Resulting Table Structure

After several runs, the target table looks like this:

customer_idnamesegmentvalid_fromvalid_to
42BobBasic2024-01-152024-06-01
42Bob SmithPremium2024-06-012024-11-20
42Bob SmithEnterprise2024-11-20NULL

The row with valid_to = NULL is the current version. To query only current records:

SELECT * FROM {{ ref('silver.dim_customers') }}
WHERE valid_to IS NULL

When to Use

  • Dimension tables — Customers, products, employees where you need change history
  • Compliance — Regulatory requirements to track when values changed
  • Historical analysis — “What was the customer’s segment when they placed this order?”

Properties

  • Idempotent: Yes. Re-running with unchanged data has no effect. Changed data correctly closes and re-opens records.
  • Required annotations: unique_key
  • Optional annotations: scd_valid_from (default: valid_from), scd_valid_to (default: valid_to)

snapshot

Partition-aware overwrite. Only replaces partitions that are present in the new data. Partitions not in the pipeline output are left untouched.

How It Works

Configuration

pipeline.sql
-- @merge_strategy: snapshot
-- @partition_column: region
-- @description: Regional sales data — overwrite only affected regions
 
SELECT
    region,
    product_id,
    sale_date,
    quantity,
    revenue
FROM {{ ref('bronze.raw_sales') }}
WHERE region IN ('US', 'EU')

When to Use

  • Regional data — Process one region at a time without affecting others
  • Time-partitioned tables — Reprocess a specific month without touching other months
  • Partial refreshes — Update only the partitions that have new source data

Properties

  • Idempotent: Yes. Re-running with the same data for the same partitions produces the same result.
  • Required annotations: partition_column
  • Performance: Only rewrites affected partitions, leaving others untouched.
⚠️

The partition_column must exist in both the pipeline output and the target table. RAT determines which partitions to overwrite by looking at the distinct values of partition_column in the pipeline output.

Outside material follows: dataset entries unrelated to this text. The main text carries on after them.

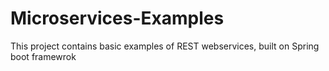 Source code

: # Microservices-Examples
This project contains basic examples of REST webservices, built on Spring boot framewrok
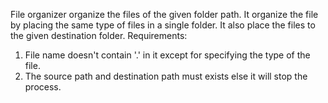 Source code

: File organizer organize the files of the given folder path. 
It organize the file by placing the same type of files in a single folder.
It also place the files to the given destination folder.
Requirements:
  1. File name doesn't contain '.' in it except for specifying the type of the file.
  2. The source path and destination path must exists else it will stop the process.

Common Mistakes and Gotchas

1. Using append_only when you mean incremental

-- WRONG: append_only with a unique key — you'll get duplicates
-- @merge_strategy: append_only
-- @unique_key: order_id   <-- this annotation is ignored!
 
-- RIGHT: use incremental for dedup by key
-- @merge_strategy: incremental
-- @unique_key: order_id

append_only ignores unique_key. If you want dedup, use incremental or delete_insert.

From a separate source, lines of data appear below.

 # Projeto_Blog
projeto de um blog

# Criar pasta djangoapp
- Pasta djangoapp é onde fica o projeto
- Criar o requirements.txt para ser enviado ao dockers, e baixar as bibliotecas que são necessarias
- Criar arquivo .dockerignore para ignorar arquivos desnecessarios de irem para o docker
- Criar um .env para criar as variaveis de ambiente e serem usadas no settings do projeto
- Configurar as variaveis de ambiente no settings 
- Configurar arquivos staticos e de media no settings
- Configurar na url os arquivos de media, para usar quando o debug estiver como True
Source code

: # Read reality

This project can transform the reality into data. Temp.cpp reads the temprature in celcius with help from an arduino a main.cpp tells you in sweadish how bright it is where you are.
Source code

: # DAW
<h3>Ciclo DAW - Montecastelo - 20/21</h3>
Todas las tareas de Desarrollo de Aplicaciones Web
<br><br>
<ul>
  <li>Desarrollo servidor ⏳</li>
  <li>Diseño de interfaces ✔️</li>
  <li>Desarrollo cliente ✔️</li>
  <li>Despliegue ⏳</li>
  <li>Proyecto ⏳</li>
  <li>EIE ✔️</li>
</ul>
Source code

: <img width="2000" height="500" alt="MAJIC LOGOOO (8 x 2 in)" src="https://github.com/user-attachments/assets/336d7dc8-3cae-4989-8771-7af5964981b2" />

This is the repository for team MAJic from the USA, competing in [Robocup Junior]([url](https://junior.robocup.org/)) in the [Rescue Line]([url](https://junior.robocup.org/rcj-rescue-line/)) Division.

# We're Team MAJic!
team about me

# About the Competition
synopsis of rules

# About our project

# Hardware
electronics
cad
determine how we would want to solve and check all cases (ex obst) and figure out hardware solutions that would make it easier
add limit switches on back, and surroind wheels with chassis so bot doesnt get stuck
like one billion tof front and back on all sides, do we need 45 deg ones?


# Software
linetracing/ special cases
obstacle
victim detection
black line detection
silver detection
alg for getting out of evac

2. Forgetting watermark filter in incremental

-- WRONG: no watermark filter — scans all data every run
-- @merge_strategy: incremental
-- @unique_key: order_id
-- @watermark_column: updated_at
 
SELECT * FROM {{ ref('bronze.raw_orders') }}
-- Missing: {% if is_incremental() %} WHERE ... {% endif %}

This is correct but slow. The merge is still idempotent, but every run reprocesses all rows. Add the watermark filter for performance.

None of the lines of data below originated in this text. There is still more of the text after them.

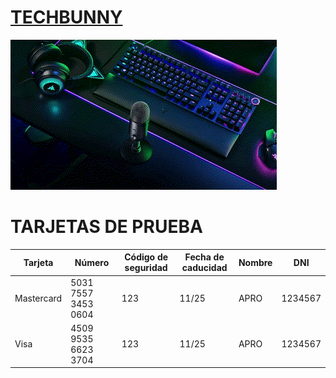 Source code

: # [TECHBUNNY](https://pf-techbunny-lake.vercel.app/)

[![Preview](client/public/intro.gif)](https://vimeo.com/795225619)


# TARJETAS DE PRUEBA
| Tarjeta     | Número                | Código de seguridad | Fecha de caducidad | Nombre |    DNI    |
| ----------- | --------------------- | ------------------- | ------------------ | ------ | --------- |
| Mastercard  | 5031 7557 3453 0604   | 123                 | 11/25              |  APRO  | 1234567   |
| Visa        | 4509 9535 6623 3704   | 123                 | 11/25              |  APRO  | 1234567   |

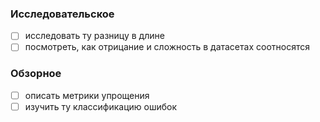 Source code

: ### Исследовательское
- [ ] исследовать ту разницу в длине
- [ ] посмотреть, как отрицание и сложность в датасетах соотносятся

### Обзорное
- [ ] описать метрики упрощения
- [ ] изучить ту классификацию ошибок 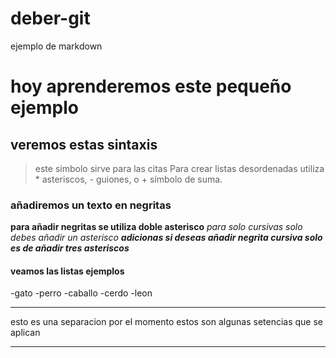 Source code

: # deber-git
ejemplo de markdown
# hoy aprenderemos este pequeño ejemplo
## veremos estas sintaxis
> este simbolo sirve para las citas
> Para crear listas desordenadas utiliza * asteriscos, - guiones, o + símbolo de suma.
### añadiremos un texto en negritas
**para añadir negritas se utiliza doble asterisco**
*para solo cursivas solo debes añadir un asterisco*
***adicionas si deseas añadir negrita cursiva solo es de añadir tres asteriscos***
#### veamos las listas ejemplos
-gato
-perro
-caballo
-cerdo
-leon
___
esto es una separacion por el momento estos son algunas setencias que se aplican
___
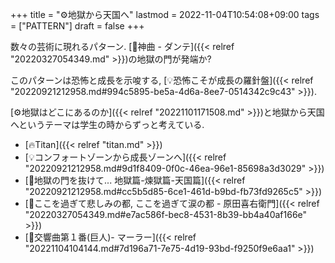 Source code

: +++
title = "⚙地獄から天国へ"
lastmod = 2022-11-04T10:54:08+09:00
tags = ["PATTERN"]
draft = false
+++

数々の芸術に現れるパターン. [📝神曲 - ダンテ]({{< relref "20220327054349.md" >}})の地獄の門が発端か?

このパターンは恐怖と成長を示唆する, [💡恐怖こそが成長の羅針盤]({{< relref "20220921212958.md#994c5895-be5a-4d6a-8ee7-0514342c9c43" >}}).

[⚙地獄はどこにあるのか]({{< relref "20221101171508.md" >}})と地獄から天国へというテーマは学生の時からずっと考えている.

-   [🔥Titan]({{< relref "titan.md" >}})
-   [💡コンフォートゾーンから成長ゾーンへ]({{< relref "20220921212958.md#9d1f8409-0f0c-46ea-96e1-85698a3d3029" >}})
-   [🤔地獄の門を抜けて... 地獄篇-煉獄篇-天国篇]({{< relref "20220921212958.md#cc5b5d85-6ce1-461d-b9bd-fb73fd9265c5" >}})
-   [📜ここを過ぎて悲しみの都, ここを過ぎて涙の都 - 原田喜右衛門]({{< relref "20220327054349.md#e7ac586f-bec8-4531-8b39-bb4a40af166e" >}})
-   [📝交響曲第１番(巨人)- マーラー]({{< relref "20221104104144.md#7d196a71-7e75-4d19-93bd-f9250f9e6aa1" >}})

3. Using delete_insert when you want incremental

delete_insert does not dedup incoming rows. If your pipeline output has 3 rows with order_id = 42, all 3 will be inserted. Use incremental if you want only the latest row per key.

4. Forgetting partition_column for snapshot

-- WRONG: snapshot without partition_column
-- @merge_strategy: snapshot
 
-- RIGHT: snapshot requires a partition column
-- @merge_strategy: snapshot
-- @partition_column: region

Without partition_column, RAT does not know which partitions to overwrite and the pipeline will fail.

5. SCD2 columns in SELECT

-- WRONG: including valid_from/valid_to in your SELECT
SELECT customer_id, name, valid_from, valid_to FROM ...
 
-- RIGHT: RAT manages SCD2 columns automatically
SELECT customer_id, name FROM ...

RAT adds the valid_from and valid_to columns automatically during the SCD2 merge process. Including them in your SELECT may cause conflicts.

6. Assuming append_only is idempotent

Re-running an append_only pipeline with the same source data will insert duplicate rows. Use archive_landing_zones: true with landing zone sources to ensure files are processed only once:

-- @merge_strategy: append_only
-- @archive_landing_zones: true
 
SELECT * FROM read_csv_auto('{{ landing_zone("events") }}')

After a successful run, the source files are moved to _processed/, so the next run picks up only new files.